((

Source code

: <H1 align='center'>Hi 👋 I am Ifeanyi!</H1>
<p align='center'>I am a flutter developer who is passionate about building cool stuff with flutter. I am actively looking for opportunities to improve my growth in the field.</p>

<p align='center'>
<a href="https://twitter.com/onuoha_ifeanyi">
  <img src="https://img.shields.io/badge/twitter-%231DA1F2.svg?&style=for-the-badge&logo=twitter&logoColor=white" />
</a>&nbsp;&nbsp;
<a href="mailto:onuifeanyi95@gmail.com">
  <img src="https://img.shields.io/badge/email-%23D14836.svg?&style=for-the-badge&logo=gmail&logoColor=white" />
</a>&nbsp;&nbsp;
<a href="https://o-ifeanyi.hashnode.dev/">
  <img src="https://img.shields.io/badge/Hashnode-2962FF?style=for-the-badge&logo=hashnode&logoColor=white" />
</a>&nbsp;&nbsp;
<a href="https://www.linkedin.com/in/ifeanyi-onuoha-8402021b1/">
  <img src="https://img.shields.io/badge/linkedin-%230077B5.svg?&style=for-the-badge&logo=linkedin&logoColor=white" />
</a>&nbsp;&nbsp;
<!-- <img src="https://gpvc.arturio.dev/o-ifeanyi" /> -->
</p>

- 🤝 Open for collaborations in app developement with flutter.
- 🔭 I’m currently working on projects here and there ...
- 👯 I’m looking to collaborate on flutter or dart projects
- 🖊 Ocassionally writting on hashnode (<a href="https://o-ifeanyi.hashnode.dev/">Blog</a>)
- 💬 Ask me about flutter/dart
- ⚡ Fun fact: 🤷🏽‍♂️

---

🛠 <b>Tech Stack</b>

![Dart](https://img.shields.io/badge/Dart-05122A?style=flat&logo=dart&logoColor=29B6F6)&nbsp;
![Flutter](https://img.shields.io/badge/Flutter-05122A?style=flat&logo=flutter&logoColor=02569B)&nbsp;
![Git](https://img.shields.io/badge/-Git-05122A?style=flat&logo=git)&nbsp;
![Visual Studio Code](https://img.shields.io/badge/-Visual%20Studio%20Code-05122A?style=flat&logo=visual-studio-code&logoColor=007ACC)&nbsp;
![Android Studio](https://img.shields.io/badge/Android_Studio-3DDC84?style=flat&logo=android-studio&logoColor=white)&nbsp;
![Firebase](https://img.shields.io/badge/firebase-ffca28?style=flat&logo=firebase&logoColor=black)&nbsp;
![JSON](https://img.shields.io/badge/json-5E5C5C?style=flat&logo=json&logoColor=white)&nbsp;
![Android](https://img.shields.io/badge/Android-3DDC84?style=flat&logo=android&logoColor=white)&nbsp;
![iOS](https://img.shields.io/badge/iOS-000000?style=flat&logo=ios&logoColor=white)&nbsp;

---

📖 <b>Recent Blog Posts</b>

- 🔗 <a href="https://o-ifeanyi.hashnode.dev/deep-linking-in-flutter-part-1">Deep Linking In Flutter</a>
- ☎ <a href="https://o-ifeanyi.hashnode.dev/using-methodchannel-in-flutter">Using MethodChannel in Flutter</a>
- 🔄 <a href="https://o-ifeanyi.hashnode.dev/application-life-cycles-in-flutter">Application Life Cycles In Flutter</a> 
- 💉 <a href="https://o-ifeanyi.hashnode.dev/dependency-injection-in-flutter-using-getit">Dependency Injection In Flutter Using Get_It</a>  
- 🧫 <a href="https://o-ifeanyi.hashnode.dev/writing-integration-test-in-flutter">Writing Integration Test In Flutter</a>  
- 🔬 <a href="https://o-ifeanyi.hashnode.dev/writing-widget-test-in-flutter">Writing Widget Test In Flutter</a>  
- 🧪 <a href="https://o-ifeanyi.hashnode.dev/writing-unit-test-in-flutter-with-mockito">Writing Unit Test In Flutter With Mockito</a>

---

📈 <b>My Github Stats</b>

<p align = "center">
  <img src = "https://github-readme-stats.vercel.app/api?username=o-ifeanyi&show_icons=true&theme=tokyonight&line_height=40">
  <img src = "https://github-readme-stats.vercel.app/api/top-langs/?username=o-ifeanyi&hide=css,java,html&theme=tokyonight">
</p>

))
((

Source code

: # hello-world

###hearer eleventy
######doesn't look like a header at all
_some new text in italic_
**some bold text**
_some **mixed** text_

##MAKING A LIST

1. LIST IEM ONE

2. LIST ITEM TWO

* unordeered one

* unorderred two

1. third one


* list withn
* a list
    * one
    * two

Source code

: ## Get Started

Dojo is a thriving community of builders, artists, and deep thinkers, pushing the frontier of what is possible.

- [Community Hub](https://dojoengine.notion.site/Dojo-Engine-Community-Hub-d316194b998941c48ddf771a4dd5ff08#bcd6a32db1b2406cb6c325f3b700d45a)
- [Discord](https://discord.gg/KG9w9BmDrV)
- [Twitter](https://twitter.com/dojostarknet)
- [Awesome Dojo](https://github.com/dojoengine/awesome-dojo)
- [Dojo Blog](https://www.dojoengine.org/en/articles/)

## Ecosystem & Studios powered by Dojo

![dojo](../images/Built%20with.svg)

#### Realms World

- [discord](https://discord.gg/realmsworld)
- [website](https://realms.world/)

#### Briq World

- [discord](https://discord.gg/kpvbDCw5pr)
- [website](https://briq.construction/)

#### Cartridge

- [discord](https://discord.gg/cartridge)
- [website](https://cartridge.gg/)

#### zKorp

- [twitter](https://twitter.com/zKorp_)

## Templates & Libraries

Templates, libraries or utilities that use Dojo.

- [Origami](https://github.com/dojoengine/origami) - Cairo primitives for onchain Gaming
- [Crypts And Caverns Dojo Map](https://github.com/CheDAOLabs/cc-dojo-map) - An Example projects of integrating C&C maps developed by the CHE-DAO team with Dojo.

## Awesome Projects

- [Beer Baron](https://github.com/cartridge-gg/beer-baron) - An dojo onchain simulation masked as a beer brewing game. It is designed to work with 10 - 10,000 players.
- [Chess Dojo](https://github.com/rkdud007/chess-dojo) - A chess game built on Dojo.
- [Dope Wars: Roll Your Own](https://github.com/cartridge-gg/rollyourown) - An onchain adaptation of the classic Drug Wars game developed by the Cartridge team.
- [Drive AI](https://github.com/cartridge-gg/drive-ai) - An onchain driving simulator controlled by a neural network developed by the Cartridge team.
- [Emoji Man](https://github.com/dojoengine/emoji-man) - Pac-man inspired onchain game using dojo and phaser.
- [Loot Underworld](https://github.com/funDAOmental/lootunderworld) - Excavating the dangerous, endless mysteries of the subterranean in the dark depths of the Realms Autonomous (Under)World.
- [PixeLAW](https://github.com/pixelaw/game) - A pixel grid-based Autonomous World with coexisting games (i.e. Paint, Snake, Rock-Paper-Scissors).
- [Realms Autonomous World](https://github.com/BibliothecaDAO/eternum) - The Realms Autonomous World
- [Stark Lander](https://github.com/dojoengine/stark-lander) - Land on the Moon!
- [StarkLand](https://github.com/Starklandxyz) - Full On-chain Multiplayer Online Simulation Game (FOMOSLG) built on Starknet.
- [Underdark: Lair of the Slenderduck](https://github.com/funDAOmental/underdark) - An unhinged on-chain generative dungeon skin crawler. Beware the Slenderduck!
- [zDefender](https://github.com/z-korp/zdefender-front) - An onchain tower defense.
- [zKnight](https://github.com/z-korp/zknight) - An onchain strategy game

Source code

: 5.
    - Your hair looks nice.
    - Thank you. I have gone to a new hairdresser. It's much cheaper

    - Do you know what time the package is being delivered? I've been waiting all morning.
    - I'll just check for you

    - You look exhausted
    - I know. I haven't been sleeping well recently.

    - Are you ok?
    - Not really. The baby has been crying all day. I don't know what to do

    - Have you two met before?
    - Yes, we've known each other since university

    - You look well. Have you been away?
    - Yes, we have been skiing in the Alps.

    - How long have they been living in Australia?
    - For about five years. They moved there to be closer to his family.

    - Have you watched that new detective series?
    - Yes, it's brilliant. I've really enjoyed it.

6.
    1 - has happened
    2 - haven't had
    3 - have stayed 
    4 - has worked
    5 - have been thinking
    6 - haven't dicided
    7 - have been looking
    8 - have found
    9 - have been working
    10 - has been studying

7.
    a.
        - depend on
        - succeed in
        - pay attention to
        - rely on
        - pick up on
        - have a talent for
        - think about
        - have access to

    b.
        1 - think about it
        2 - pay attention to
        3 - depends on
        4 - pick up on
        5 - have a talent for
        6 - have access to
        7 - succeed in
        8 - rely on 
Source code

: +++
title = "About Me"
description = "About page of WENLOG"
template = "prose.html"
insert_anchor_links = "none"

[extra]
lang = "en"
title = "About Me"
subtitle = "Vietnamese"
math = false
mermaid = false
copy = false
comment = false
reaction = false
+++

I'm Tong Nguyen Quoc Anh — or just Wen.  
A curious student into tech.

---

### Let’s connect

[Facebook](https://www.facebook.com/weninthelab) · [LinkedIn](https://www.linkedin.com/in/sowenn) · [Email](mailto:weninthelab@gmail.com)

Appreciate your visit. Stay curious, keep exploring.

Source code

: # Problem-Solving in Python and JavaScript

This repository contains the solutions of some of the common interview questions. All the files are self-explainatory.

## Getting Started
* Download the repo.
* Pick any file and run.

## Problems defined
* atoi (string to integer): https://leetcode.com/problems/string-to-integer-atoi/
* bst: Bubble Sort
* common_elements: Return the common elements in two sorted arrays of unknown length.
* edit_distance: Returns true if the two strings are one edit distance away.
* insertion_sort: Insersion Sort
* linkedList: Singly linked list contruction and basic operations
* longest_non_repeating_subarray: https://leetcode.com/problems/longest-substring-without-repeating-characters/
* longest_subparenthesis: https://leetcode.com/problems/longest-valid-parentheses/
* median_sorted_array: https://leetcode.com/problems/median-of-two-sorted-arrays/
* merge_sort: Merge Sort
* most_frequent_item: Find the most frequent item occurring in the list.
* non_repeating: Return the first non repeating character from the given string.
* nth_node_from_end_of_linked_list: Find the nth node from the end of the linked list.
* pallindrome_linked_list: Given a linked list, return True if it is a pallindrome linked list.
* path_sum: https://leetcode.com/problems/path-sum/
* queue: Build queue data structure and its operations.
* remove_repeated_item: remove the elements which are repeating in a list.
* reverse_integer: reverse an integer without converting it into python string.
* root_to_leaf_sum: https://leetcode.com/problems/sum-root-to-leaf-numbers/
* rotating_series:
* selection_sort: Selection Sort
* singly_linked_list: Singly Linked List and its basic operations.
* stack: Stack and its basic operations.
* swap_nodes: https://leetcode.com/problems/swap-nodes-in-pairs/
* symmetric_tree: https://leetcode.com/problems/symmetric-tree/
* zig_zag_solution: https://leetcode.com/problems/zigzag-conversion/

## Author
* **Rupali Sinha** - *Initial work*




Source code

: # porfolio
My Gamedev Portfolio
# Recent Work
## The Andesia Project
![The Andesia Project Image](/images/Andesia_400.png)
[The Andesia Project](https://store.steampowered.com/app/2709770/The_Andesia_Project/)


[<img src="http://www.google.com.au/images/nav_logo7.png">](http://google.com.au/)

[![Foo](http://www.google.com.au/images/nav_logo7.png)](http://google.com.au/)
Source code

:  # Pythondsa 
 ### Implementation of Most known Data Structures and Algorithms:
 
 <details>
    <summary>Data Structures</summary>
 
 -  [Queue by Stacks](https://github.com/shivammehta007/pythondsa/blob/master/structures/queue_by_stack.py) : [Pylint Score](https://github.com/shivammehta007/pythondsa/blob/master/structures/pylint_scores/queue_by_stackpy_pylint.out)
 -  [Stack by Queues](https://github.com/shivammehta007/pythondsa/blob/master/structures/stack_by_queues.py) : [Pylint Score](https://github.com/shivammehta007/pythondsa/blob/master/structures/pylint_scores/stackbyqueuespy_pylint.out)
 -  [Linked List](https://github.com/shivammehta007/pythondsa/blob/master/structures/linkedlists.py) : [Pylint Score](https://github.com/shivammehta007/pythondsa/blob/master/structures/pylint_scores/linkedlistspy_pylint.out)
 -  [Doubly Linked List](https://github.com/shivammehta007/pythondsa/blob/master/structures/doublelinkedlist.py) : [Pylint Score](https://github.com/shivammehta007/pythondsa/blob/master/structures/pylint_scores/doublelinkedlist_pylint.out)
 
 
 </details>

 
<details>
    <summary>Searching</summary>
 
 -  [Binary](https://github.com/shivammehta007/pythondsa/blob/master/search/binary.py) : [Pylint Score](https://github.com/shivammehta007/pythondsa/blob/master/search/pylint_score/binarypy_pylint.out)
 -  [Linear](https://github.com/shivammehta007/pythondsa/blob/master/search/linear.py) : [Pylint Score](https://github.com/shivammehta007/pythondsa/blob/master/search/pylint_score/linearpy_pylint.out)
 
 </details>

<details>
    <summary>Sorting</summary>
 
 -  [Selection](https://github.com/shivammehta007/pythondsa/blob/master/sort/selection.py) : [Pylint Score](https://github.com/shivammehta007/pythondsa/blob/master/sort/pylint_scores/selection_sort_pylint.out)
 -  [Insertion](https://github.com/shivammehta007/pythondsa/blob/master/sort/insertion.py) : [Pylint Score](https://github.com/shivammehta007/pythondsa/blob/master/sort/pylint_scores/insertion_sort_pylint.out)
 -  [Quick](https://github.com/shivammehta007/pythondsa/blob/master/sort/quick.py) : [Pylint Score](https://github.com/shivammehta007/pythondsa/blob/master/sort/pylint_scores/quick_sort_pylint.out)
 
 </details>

))

WHAT THE TASK ASKS
Your answer should be the lines of the records that hold the string "there".

FINISHED EXERCISE
- 🔭 I’m currently working on projects here and there ...
    - For about five years. They moved there to be closer to his family.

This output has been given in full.